Work to complete —
In the records that follow, find each line containing "application" and copy it.

Entries provided —

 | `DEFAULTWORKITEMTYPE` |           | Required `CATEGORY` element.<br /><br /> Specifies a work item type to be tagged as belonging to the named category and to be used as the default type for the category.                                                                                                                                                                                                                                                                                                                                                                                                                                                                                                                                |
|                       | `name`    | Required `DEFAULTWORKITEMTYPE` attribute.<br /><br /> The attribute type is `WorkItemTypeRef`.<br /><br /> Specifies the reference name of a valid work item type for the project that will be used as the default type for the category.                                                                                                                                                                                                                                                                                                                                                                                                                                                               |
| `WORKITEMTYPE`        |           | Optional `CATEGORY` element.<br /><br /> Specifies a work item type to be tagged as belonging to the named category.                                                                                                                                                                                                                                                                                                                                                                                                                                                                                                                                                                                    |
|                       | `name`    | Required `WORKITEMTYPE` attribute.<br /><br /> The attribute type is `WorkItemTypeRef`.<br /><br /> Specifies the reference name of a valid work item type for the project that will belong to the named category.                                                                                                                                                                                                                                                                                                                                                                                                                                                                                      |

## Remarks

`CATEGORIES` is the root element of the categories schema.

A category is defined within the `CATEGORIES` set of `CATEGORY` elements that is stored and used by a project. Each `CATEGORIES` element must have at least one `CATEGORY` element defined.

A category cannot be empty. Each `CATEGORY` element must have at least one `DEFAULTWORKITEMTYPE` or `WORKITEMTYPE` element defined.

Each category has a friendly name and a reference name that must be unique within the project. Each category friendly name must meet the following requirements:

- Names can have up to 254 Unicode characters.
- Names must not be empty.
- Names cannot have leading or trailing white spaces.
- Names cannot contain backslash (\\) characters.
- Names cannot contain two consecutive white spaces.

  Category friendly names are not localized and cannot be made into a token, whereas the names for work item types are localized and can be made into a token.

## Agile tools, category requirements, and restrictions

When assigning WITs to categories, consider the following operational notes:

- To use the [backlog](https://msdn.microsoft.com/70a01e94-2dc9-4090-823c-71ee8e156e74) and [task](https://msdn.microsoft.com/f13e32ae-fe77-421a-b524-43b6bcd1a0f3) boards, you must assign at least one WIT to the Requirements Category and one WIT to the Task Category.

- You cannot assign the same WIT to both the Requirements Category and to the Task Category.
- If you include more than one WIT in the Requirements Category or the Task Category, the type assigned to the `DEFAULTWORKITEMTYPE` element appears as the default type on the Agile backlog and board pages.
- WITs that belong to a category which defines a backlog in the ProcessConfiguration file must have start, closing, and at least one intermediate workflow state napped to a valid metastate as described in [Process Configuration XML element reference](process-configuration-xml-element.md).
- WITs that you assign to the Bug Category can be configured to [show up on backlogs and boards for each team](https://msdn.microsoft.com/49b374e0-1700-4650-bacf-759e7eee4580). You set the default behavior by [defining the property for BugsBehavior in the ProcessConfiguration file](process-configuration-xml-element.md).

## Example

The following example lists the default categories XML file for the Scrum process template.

...

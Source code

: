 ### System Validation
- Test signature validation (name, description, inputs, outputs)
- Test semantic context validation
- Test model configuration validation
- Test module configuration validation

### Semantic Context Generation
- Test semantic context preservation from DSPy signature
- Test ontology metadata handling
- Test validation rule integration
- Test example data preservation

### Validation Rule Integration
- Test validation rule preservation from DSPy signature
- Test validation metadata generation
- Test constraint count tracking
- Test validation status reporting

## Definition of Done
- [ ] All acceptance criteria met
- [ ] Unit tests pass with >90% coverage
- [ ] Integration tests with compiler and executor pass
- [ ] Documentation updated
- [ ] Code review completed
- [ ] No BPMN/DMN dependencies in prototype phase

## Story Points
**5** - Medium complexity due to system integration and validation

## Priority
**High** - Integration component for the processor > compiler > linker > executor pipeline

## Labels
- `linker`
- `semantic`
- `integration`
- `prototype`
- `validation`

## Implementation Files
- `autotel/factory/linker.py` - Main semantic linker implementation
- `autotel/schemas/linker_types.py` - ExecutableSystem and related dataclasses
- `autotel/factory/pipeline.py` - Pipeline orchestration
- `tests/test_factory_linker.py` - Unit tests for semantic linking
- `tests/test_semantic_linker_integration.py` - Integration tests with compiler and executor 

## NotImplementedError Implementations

* * *

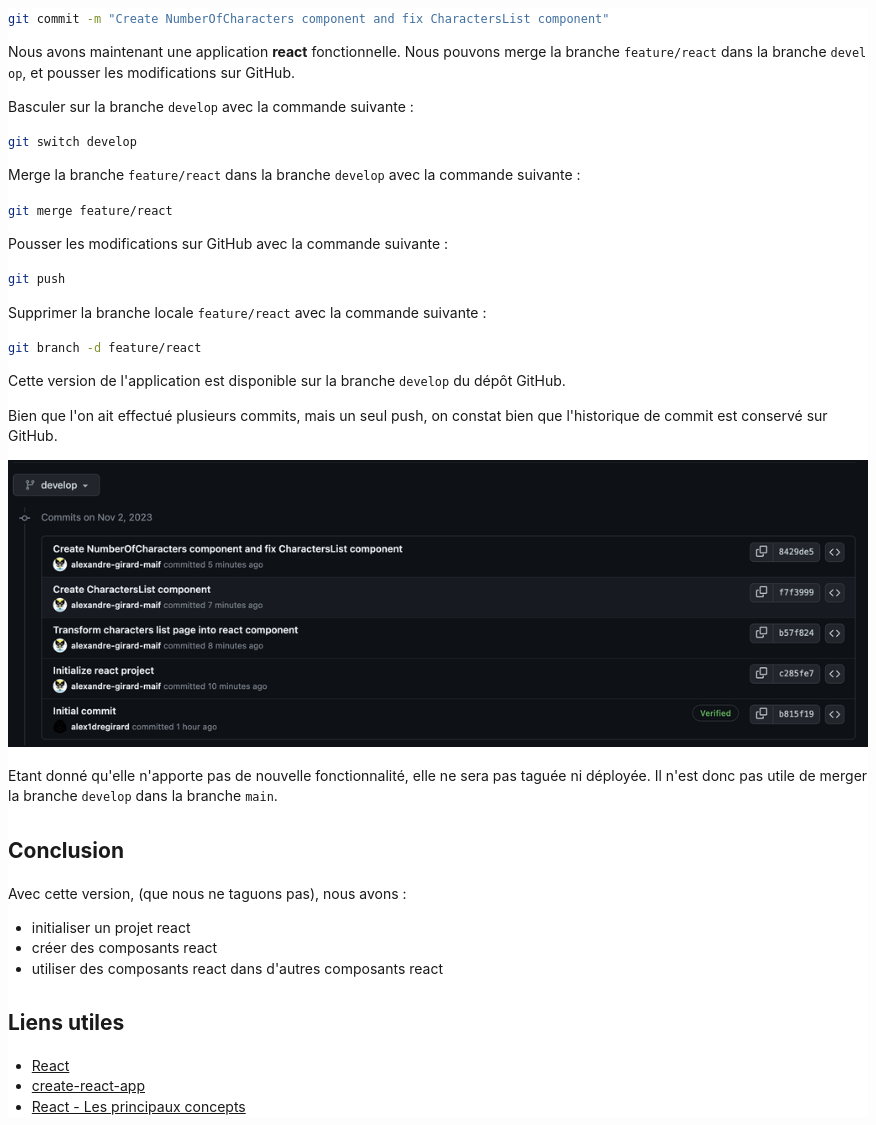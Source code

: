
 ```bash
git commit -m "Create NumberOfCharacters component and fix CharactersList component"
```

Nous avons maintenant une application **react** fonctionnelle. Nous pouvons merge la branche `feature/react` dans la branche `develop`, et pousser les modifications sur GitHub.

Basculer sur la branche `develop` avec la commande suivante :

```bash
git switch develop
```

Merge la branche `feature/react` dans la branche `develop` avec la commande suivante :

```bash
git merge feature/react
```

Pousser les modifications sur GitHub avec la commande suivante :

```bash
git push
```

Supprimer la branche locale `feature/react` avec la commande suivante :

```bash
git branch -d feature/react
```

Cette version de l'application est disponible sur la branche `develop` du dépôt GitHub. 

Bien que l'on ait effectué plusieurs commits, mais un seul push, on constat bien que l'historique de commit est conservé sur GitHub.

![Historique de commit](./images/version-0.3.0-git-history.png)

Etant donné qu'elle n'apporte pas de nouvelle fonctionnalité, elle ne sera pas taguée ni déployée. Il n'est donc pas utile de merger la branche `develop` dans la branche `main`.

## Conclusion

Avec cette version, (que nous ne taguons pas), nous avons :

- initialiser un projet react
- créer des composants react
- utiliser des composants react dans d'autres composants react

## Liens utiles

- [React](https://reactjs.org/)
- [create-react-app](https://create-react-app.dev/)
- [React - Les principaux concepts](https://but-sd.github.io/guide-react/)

Output for this exercise —
Nous avons maintenant une application **react** fonctionnelle. Nous pouvons merge la branche `feature/react` dans la branche `develop`, et pousser les modifications sur GitHub.
Cette version de l'application est disponible sur la branche `develop` du dépôt GitHub. 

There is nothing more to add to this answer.